## ABOUT THIS EXERCISE
Return every line of the entries that includes the word "joueur".
** Opening GIVEN RECORDS block **
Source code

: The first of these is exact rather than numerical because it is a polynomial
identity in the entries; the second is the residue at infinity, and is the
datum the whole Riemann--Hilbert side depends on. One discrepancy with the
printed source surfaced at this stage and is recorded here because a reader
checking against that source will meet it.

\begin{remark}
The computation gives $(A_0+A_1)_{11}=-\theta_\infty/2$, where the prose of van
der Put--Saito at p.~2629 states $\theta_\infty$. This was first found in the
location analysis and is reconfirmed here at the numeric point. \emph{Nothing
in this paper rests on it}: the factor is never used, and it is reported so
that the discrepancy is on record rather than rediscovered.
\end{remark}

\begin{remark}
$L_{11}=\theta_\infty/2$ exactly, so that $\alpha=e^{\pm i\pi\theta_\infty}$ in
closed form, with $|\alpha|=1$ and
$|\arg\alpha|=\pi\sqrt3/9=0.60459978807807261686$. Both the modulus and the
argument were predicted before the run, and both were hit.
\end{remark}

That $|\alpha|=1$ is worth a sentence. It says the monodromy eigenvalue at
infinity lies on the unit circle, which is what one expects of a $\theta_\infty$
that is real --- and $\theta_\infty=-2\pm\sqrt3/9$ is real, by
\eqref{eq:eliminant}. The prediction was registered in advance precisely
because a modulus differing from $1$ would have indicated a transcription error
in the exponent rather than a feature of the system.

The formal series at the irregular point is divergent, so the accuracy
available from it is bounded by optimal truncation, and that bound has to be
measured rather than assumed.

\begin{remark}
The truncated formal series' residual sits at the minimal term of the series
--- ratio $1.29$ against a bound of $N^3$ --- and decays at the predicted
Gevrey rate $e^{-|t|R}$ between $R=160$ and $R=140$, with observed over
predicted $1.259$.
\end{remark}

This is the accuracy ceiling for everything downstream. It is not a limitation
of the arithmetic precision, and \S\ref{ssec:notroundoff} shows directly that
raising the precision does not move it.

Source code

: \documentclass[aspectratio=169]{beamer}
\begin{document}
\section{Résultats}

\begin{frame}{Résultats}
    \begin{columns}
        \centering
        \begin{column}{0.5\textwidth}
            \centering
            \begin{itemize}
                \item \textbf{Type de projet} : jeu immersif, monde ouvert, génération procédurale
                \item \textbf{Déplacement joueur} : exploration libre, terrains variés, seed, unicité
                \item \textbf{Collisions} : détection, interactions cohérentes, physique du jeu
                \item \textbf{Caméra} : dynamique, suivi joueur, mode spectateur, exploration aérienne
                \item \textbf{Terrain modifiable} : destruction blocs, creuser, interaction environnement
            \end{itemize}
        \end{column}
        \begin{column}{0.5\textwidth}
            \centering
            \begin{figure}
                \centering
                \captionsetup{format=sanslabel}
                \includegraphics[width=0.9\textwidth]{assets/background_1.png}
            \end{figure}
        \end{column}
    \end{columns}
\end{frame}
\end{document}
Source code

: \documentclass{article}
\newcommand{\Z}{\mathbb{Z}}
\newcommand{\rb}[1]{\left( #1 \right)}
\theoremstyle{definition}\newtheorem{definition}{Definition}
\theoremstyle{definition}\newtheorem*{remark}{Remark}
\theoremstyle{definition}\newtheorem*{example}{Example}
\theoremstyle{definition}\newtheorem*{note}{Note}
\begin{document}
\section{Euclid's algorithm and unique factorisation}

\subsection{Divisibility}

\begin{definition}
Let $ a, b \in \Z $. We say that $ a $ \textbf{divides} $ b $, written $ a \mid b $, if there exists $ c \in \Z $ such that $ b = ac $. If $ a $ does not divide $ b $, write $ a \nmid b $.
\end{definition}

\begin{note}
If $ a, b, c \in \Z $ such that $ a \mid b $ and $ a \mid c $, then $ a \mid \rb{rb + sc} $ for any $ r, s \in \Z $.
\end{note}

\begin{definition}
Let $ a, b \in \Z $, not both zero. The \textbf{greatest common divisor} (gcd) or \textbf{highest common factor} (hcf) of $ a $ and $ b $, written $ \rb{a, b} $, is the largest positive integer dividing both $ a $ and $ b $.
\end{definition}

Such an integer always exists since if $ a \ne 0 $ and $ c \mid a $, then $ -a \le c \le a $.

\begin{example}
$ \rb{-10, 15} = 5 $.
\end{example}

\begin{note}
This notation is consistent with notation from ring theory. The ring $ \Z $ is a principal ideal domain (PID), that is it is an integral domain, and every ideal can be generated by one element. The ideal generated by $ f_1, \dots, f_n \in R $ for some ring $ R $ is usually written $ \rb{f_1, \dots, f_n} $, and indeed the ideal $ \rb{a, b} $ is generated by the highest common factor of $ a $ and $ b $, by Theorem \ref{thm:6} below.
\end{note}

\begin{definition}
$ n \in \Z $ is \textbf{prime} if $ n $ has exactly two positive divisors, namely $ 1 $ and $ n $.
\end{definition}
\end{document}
** Closing GIVEN RECORDS block **
## EXERCISE OUTPUT
                \item \textbf{Déplacement joueur} : exploration libre, terrains variés, seed, unicité
                \item \textbf{Caméra} : dynamique, suivi joueur, mode spectateur, exploration aérienne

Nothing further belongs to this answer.